Wheat harvest is in full swing, thus the inability of wheat to rally today even with soybeans up over 20 cents. Corn was having a hard time rallying on its own with the wheat under pressure. Old crop Soybeans rallied today as if there was still some old-fashioned rationing to be done.
While the hogs struggled today, both live and feeder cattle posted gains. Live cattle are not wasting much time puching up toward the high end of the long-term trading range it has been in. Feeder cattle are encouraged by the recent pull-back in grain prices.
The dollar index broke 100+ points today, and gold followed inversely by rallying $5.50/oz.
We're half way done with a 2-day FOMC meeting, an announcement from which would be expected tomorrow afternoon at around 1:15pm Chicago time. Ahead of which, no portion of the yield curve posted losses today.

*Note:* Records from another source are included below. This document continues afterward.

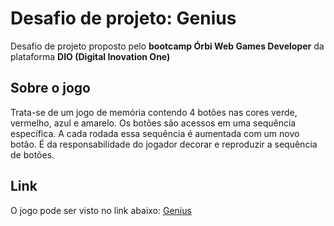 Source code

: # Desafio de projeto: Genius
Desafio de projeto proposto pelo **bootcamp Órbi Web Games Developer** da plataforma **DIO (Digital Inovation One)**

## Sobre o jogo
Trata-se de um jogo de memória contendo 4 botões nas cores verde, vermelho, azul e amarelo.
Os botões são acessos em uma sequência específica. A cada rodada essa sequência é aumentada com um novo botão.
É da responsabilidade do jogador decorar e reproduzir a sequência de botões. 

## Link
O jogo pode ser visto no link abaixo:
[Genius](https://outronavasconi.github.io/bxa_orbiGenius/)

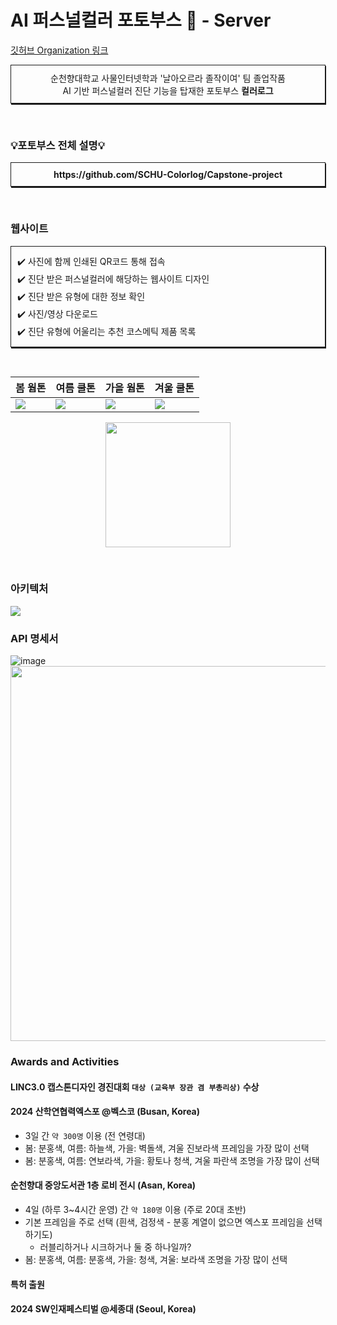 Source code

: # AI 퍼스널컬러 포토부스 📸 - Server

[깃허브 Organization 링크](https://github.com/SCHU-Colorlog) 
<p style="text-align: center; border: 1px solid; padding: 10px; box-shadow: 1px 2px">
순천향대학교 사물인터넷학과 '날아오르라 졸작이여' 팀 졸업작품 <br>
AI 기반 퍼스널컬러 진단 기능을 탑재한 포토부스 <b>컬러로그</b> <br>
</p>

<br>

### 💡포토부스 전체 설명💡
<p style="text-align: center; border: 1px solid; padding: 10px; box-shadow: 1px 2px">
<b>https://github.com/SCHU-Colorlog/Capstone-project</b>
</p>

<br>


### 웹사이트

<p style="text-align: left; border: 1px solid; padding: 10px; box-shadow: 1px 2px; line-height: 2">
✔️ 사진에 함께 인쇄된 QR코드 통해 접속<br>
✔️ 진단 받은 퍼스널컬러에 해당하는 웹사이트 디자인<br>
✔️ 진단 받은 유형에 대한 정보 확인<br>
✔️ 사진/영상 다운로드<br>
✔️ 진단 유형에 어울리는 추천 코스메틱 제품 목록
</p>
<br>

봄 웜톤|여름 쿨톤|가을 웜톤|겨울 쿨톤
---|---|---|---
![](https://velog.velcdn.com/images/yimethan/post/0a098d7a-d8d3-433b-9951-049ecfb95a32/image.png) | ![](https://velog.velcdn.com/images/yimethan/post/d6b1ac60-758d-493a-b2ea-d9a90ae76e85/image.png) | ![](https://velog.velcdn.com/images/yimethan/post/fbc64603-ec70-41de-a901-d6ccc3c0847e/image.png) | ![](https://velog.velcdn.com/images/yimethan/post/559445f6-a005-4cac-83fe-92ed1424d773/image.png)

<p style="text-align: center"><img src=https://velog.velcdn.com/images/yimethan/post/02aba39b-9829-4a9f-bf9e-b59cec64172f/image.png width=200></p>

<br>


### 아키텍처

![](https://velog.velcdn.com/images/yimethan/post/a6e72add-40f4-44f8-b2e8-baf05d018dae/image.png)

### API 명세서
![image](https://github.com/user-attachments/assets/3df4f2ab-ccbf-401e-85d1-e54eb47c5295)
<img src="https://github.com/user-attachments/assets/3df4f2ab-ccbf-401e-85d1-e54eb47c5295" width="600">


### Awards and Activities

#### LINC3.0 캡스톤디자인 경진대회 `대상 (교육부 장관 겸 부총리상)` 수상

#### 2024 산학연협력엑스포 @벡스코 (Busan, Korea)

+ 3일 간 `약 300명` 이용 (전 연령대)
+ 봄: 분홍색, 여름: 하늘색, 가을: 벽돌색, 겨울 진보라색 프레임을 가장 많이 선택
+ 봄: 분홍색, 여름: 연보라색, 가을: 황토나 청색, 겨울 파란색 조명을 가장 많이 선택

#### 순천향대 중앙도서관 1층 로비 전시 (Asan, Korea)

+ 4일 (하루 3~4시간 운영) 간 `약 180명` 이용 (주로 20대 초반)
+ 기본 프레임을 주로 선택 (흰색, 검정색 - 분홍 계열이 없으면 엑스포 프레임을 선택하기도)
  + 러블리하거나 시크하거나 둘 중 하나일까?
+ 봄: 분홍색, 여름: 분홍색, 가을: 청색, 겨울: 보라색 조명을 가장 많이 선택

#### 특허 출원

#### 2024 SW인재페스티벌 @세종대 (Seoul, Korea)
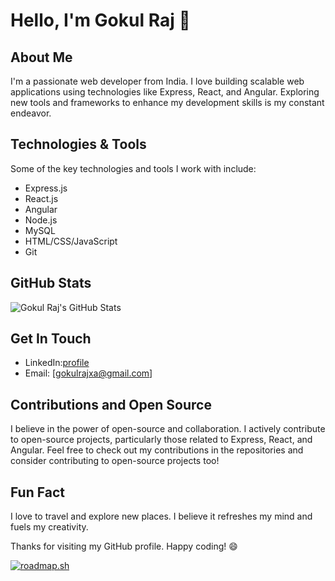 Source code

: # Hello, I'm Gokul Raj 👋

## About Me
I'm a passionate web developer from India. I love building scalable web applications using technologies like Express, React, and Angular. Exploring new tools and frameworks to enhance my development skills is my constant endeavor.

## Technologies & Tools
Some of the key technologies and tools I work with include:
- Express.js
- React.js
- Angular
- Node.js
- MySQL
- HTML/CSS/JavaScript
- Git


## GitHub Stats
![Gokul Raj's GitHub Stats](https://github-readme-stats.vercel.app/api?username=gokulraj34&show_icons=true&hide=contribs&theme=radical)

## Get In Touch
- LinkedIn:[profile](https://www.linkedin.com/in/gokul-raj-1a72b1199/)
- Email: [gokulrajxa@gmail.com]

## Contributions and Open Source
I believe in the power of open-source and collaboration. I actively contribute to open-source projects, particularly those related to Express, React, and Angular. Feel free to check out my contributions in the repositories and consider contributing to open-source projects too!

## Fun Fact
I love to travel and explore new places. I believe it refreshes my mind and fuels my creativity.

Thanks for visiting my GitHub profile. Happy coding! 😄

[![roadmap.sh](https://api.roadmap.sh/v1-badge/tall/64b3553f9a1017508d211425?variant=dark)](https://roadmap.sh)




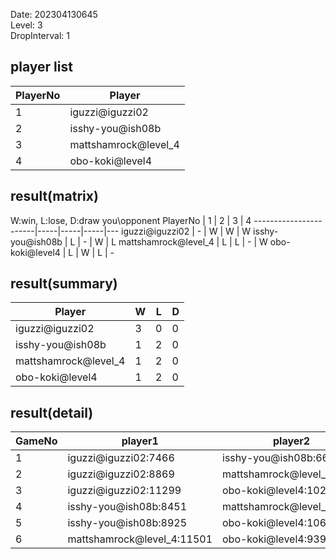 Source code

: Date: 202304130645  
Level: 3  
DropInterval: 1  
## player list
PlayerNo  |  Player
----------|----------------------
1         |  iguzzi@iguzzi02
2         |  isshy-you@ish08b
3         |  mattshamrock@level_4
4         |  obo-koki@level4
## result(matrix)
W:win, L:lose, D:draw
you\opponent PlayerNo  |  1  |  2  |  3  |  4
-----------------------|-----|-----|-----|---
iguzzi@iguzzi02        |  -  |  W  |  W  |  W
isshy-you@ish08b       |  L  |  -  |  W  |  L
mattshamrock@level_4   |  L  |  L  |  -  |  W
obo-koki@level4        |  L  |  W  |  L  |  -
## result(summary)
Player                |  W  |  L  |  D
----------------------|-----|-----|---
iguzzi@iguzzi02       |  3  |  0  |  0
isshy-you@ish08b      |  1  |  2  |  0
mattshamrock@level_4  |  1  |  2  |  0
obo-koki@level4       |  1  |  2  |  0
## result(detail)
GameNo  |  player1                     |  player2
--------|------------------------------|---------------------------
1       |  iguzzi@iguzzi02:7466        |  isshy-you@ish08b:6624
2       |  iguzzi@iguzzi02:8869        |  mattshamrock@level_4:8709
3       |  iguzzi@iguzzi02:11299       |  obo-koki@level4:10233
4       |  isshy-you@ish08b:8451       |  mattshamrock@level_4:8097
5       |  isshy-you@ish08b:8925       |  obo-koki@level4:10608
6       |  mattshamrock@level_4:11501  |  obo-koki@level4:9396
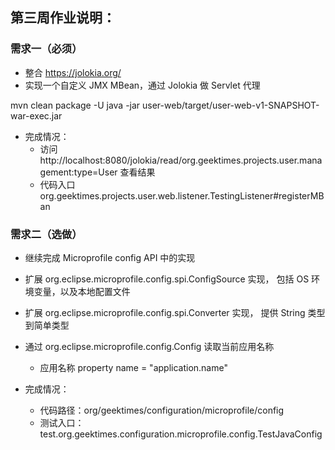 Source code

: ## 第三周作业说明：
### 需求一（必须）
- 整合 https://jolokia.org/
- 实现一个自定义 JMX MBean，通过 Jolokia 做 Servlet 代理

mvn clean package -U
java -jar user-web/target/user-web-v1-SNAPSHOT-war-exec.jar

- 完成情况：
  - 访问http://localhost:8080/jolokia/read/org.geektimes.projects.user.management:type=User
查看结果
  - 代码入口
org.geektimes.projects.user.web.listener.TestingListener#registerMBan

### 需求二（选做）
- 继续完成 Microprofile config API 中的实现
- 扩展 
  org.eclipse.microprofile.config.spi.ConfigSource 实现，
  包括 OS 环境变量，以及本地配置文件
- 扩展 org.eclipse.microprofile.config.spi.Converter 实现，
  提供 String 类型到简单类型
- 通过 org.eclipse.microprofile.config.Config 读取当前应用名称
  - 应用名称 property name = "application.name"
  

- 完成情况：
  - 代码路径：org/geektimes/configuration/microprofile/config
  - 测试入口：test.org.geektimes.configuration.microprofile.config.TestJavaConfig
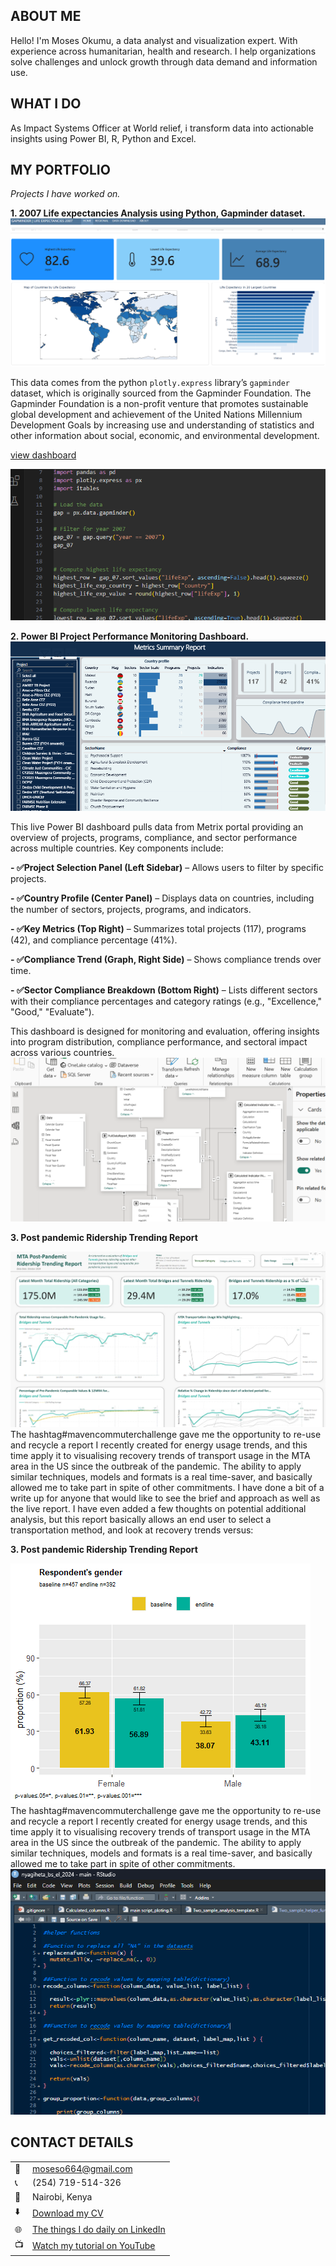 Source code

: <!--Section 1: Introduce your self-->
## ABOUT ME

Hello! I'm Moses Okumu, a data analyst and visualization expert. With experience across humanitarian, health and research. I help organizations solve challenges and unlock growth through data demand and information use.


<!--Mention your top/relevant skills here - core and soft skills-->
## WHAT I DO

As Impact Systems Officer at World relief, i transform data into actionable insights using Power BI, R, Python and Excel.

<!--Section 2: List 3-4 key projects-->
## MY PORTFOLIO

*Projects I have worked on.*

**1. 2007 Life expectancies Analysis using Python, Gapminder dataset.**
![image](gapminder.png)

This data comes from the python `plotly.express` library’s `gapminder` dataset, which is originally sourced from the Gapminder Foundation.
The Gapminder Foundation is a non-profit venture that promotes sustainable global development and achievement of the United Nations Millennium Development Goals by increasing use and understanding of statistics and other information about social, economic, and environmental development.

[view dashboard](https://mose742.github.io/my_first_repo_2025/gapminder_copy.html)

![image](code.png)

**2. Power BI Project Performance Monitoring Dashboard.**
![image](metrix.png)

This live Power BI dashboard pulls data from Metrix portal providing an overview of projects, programs, compliance, and sector performance across multiple countries. Key components include:

**- ✅Project Selection Panel (Left Sidebar)** – Allows users to filter by specific projects.

**- ✅Country Profile (Center Panel)** – Displays data on countries, including the number of sectors, projects, programs, and indicators.

**- ✅Key Metrics (Top Right)** – Summarizes total projects (117), programs (42), and compliance percentage (41%).

**- ✅Compliance Trend (Graph, Right Side)** – Shows compliance trends over time.

**- ✅Sector Compliance Breakdown (Bottom Right)** – Lists different sectors with their compliance percentages and category ratings (e.g., "Excellence," "Good," "Evaluate").

This dashboard is designed for monitoring and evaluation, offering insights into program distribution, compliance performance, and sectoral impact across various countries. 
![image](model.png)

**3. Post pandemic Ridership Trending Report**

![image](linkdn2025.png)
The hashtag#mavencommuterchallenge gave me the opportunity to re-use and recycle a report I recently created for energy usage trends, and this time apply it to visualising recovery trends of transport usage in the MTA area in the US since the outbreak of the pandemic.
The ability to apply similar techniques, models and formats is a real time-saver, and basically allowed me to take part in spite of other commitments.
I have done a bit of a write up for anyone that would like to see the brief and approach as well as the live report. 
I have even added a few thoughts on potential additional analysis, but this report basically allows an end user to select a transportation method, and look at recovery trends versus: 

**3. Post pandemic Ridership Trending Report**

![image](R.png)
The hashtag#mavencommuterchallenge gave me the opportunity to re-use and recycle a report I recently created for energy usage trends, and this time apply it to visualising recovery trends of transport usage in the MTA area in the US since the outbreak of the pandemic.
The ability to apply similar techniques, models and formats is a real time-saver, and basically allowed me to take part in spite of other commitments.
![image](r_script.png)

## CONTACT DETAILS

<table>
  <tbody>
    <tr>
      <td>📧</td>
      <td><a href="mailto:anietieetuk@gmail.com">moseso664@gmail.com</a></td>
    </tr>
    <tr>
      <td>📞</td>
      <td>(254) 719-514-326</td>
    </tr>
    <tr>
      <td>📍</td>
      <td>Nairobi, Kenya</td>
    </tr>
    <tr>
      <td>⬇️</td>
      <td><a href="https://updated_cv.docx">Download my CV</a></td>
    </tr>
    <tr>
      <td>🌐</td>
      <td><a href="https://linkedin.com/in/etukanietie">The things I do daily on LinkedIn</a></td>
    </tr>
    <tr>
      <td>📺</td>
      <td><a href="https://www.youtube.com/watch?v=q__u5DOWdS8">Watch my tutorial on YouTube</a></td>
    </tr>
  </tbody>
</table>

   





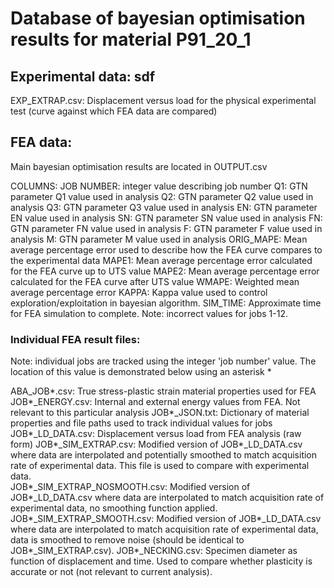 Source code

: # Database of bayesian optimisation results for material P91_20_1 

## Experimental data: sdf
EXP_EXTRAP.csv: Displacement versus load for the physical experimental test (curve against which FEA data are compared)

## FEA data:
Main bayesian optimisation results are located in OUTPUT.csv

COLUMNS: 
JOB NUMBER: integer value describing job number
Q1: GTN parameter Q1 value used in analysis
Q2: GTN parameter Q2 value used in analysis
Q3: GTN parameter Q3 value used in analysis
EN: GTN parameter EN value used in analysis
SN: GTN parameter SN value used in analysis
FN: GTN parameter FN value used in analysis
F: GTN parameter F value used in analysis
M: GTN parameter M value used in analysis
ORIG_MAPE: Mean average percentage error used to describe how the FEA curve compares to the experimental data 
MAPE1: Mean average percentage error calculated for the FEA curve up to UTS value
MAPE2: Mean average percentage error calculated for the FEA curve after UTS value
WMAPE: Weighted mean average percentage error
KAPPA: Kappa value used to control exploration/exploitation in bayesian algorithm. 
SIM_TIME: Approximate time for FEA simulation to complete. Note: incorrect values for jobs 1-12. 

### Individual FEA result files:

Note: individual jobs are tracked using the integer 'job number' value. The location of this value is demonstrated below using an asterisk *

ABA_JOB*.csv: True stress-plastic strain material properties used for FEA
JOB*_ENERGY.csv: Internal and external energy values from FEA. Not relevant to this particular analysis
JOB*_JSON.txt: Dictionary of material properties and file paths used to track individual values for jobs
JOB*_LD_DATA.csv: Displacement versus load from FEA analysis (raw form)
JOB*_SIM_EXTRAP.csv: Modified version of JOB*_LD_DATA.csv where data are interpolated and potentially smoothed to match acquisition rate of experimental data. This file is used to compare with experimental data.  
JOB*_SIM_EXTRAP_NOSMOOTH.csv: Modified version of JOB*_LD_DATA.csv where data are interpolated to match acquisition rate of experimental data, no smoothing function applied.
JOB*_SIM_EXTRAP_SMOOTH.csv: Modified version of JOB*_LD_DATA.csv where data are interpolated to match acquisition rate of experimental data, data is smoothed to remove noise (should be identical to JOB*_SIM_EXTRAP.csv).
JOB*_NECKING.csv: Specimen diameter as function of displacement and time. Used to compare whether plasticity is accurate or not (not relevant to current analysis). 




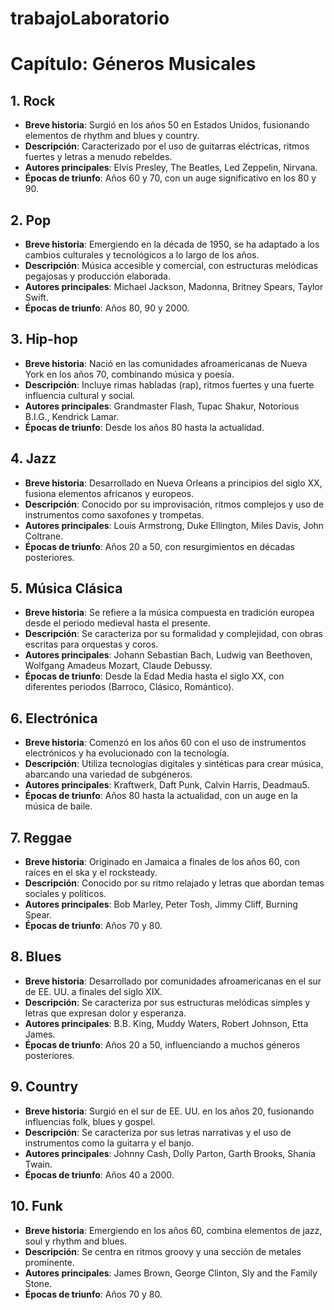 # trabajoLaboratorio

# Capítulo: Géneros Musicales

## 1. Rock
- **Breve historia**: Surgió en los años 50 en Estados Unidos, fusionando elementos de rhythm and blues y country.
- **Descripción**: Caracterizado por el uso de guitarras eléctricas, ritmos fuertes y letras a menudo rebeldes.
- **Autores principales**: Elvis Presley, The Beatles, Led Zeppelin, Nirvana.
- **Épocas de triunfo**: Años 60 y 70, con un auge significativo en los 80 y 90.

## 2. Pop
- **Breve historia**: Emergiendo en la década de 1950, se ha adaptado a los cambios culturales y tecnológicos a lo largo de los años.
- **Descripción**: Música accesible y comercial, con estructuras melódicas pegajosas y producción elaborada.
- **Autores principales**: Michael Jackson, Madonna, Britney Spears, Taylor Swift.
- **Épocas de triunfo**: Años 80, 90 y 2000.

## 3. Hip-hop
- **Breve historia**: Nació en las comunidades afroamericanas de Nueva York en los años 70, combinando música y poesía.
- **Descripción**: Incluye rimas habladas (rap), ritmos fuertes y una fuerte influencia cultural y social.
- **Autores principales**: Grandmaster Flash, Tupac Shakur, Notorious B.I.G., Kendrick Lamar.
- **Épocas de triunfo**: Desde los años 80 hasta la actualidad.

## 4. Jazz
- **Breve historia**: Desarrollado en Nueva Orleans a principios del siglo XX, fusiona elementos africanos y europeos.
- **Descripción**: Conocido por su improvisación, ritmos complejos y uso de instrumentos como saxofones y trompetas.
- **Autores principales**: Louis Armstrong, Duke Ellington, Miles Davis, John Coltrane.
- **Épocas de triunfo**: Años 20 a 50, con resurgimientos en décadas posteriores.

## 5. Música Clásica
- **Breve historia**: Se refiere a la música compuesta en tradición europea desde el periodo medieval hasta el presente.
- **Descripción**: Se caracteriza por su formalidad y complejidad, con obras escritas para orquestas y coros.
- **Autores principales**: Johann Sebastian Bach, Ludwig van Beethoven, Wolfgang Amadeus Mozart, Claude Debussy.
- **Épocas de triunfo**: Desde la Edad Media hasta el siglo XX, con diferentes periodos (Barroco, Clásico, Romántico).

## 6. Electrónica
- **Breve historia**: Comenzó en los años 60 con el uso de instrumentos electrónicos y ha evolucionado con la tecnología.
- **Descripción**: Utiliza tecnologías digitales y sintéticas para crear música, abarcando una variedad de subgéneros.
- **Autores principales**: Kraftwerk, Daft Punk, Calvin Harris, Deadmau5.
- **Épocas de triunfo**: Años 80 hasta la actualidad, con un auge en la música de baile.

## 7. Reggae
- **Breve historia**: Originado en Jamaica a finales de los años 60, con raíces en el ska y el rocksteady.
- **Descripción**: Conocido por su ritmo relajado y letras que abordan temas sociales y políticos.
- **Autores principales**: Bob Marley, Peter Tosh, Jimmy Cliff, Burning Spear.
- **Épocas de triunfo**: Años 70 y 80.

## 8. Blues
- **Breve historia**: Desarrollado por comunidades afroamericanas en el sur de EE. UU. a finales del siglo XIX.
- **Descripción**: Se caracteriza por sus estructuras melódicas simples y letras que expresan dolor y esperanza.
- **Autores principales**: B.B. King, Muddy Waters, Robert Johnson, Etta James.
- **Épocas de triunfo**: Años 20 a 50, influenciando a muchos géneros posteriores.

## 9. Country
- **Breve historia**: Surgió en el sur de EE. UU. en los años 20, fusionando influencias folk, blues y gospel.
- **Descripción**: Se caracteriza por sus letras narrativas y el uso de instrumentos como la guitarra y el banjo.
- **Autores principales**: Johnny Cash, Dolly Parton, Garth Brooks, Shania Twain.
- **Épocas de triunfo**: Años 40 a 2000.

## 10. Funk
- **Breve historia**: Emergiendo en los años 60, combina elementos de jazz, soul y rhythm and blues.
- **Descripción**: Se centra en ritmos groovy y una sección de metales prominente.
- **Autores principales**: James Brown, George Clinton, Sly and the Family Stone.
- **Épocas de triunfo**: Años 70 y 80.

Eurodollar, 2-yr., 5-yr., 10-yr., & long-bond futures all rallied -- with the farther end of the curve rallying the most.
I've been doing some work to paint a picture of what's been occurring in the shorter-term dated interest rate futures contracts. I'm not sure if the recent rally in rates was a head fake or a shot across the bow. Perhaps you can chime in with an opinion when I post that post.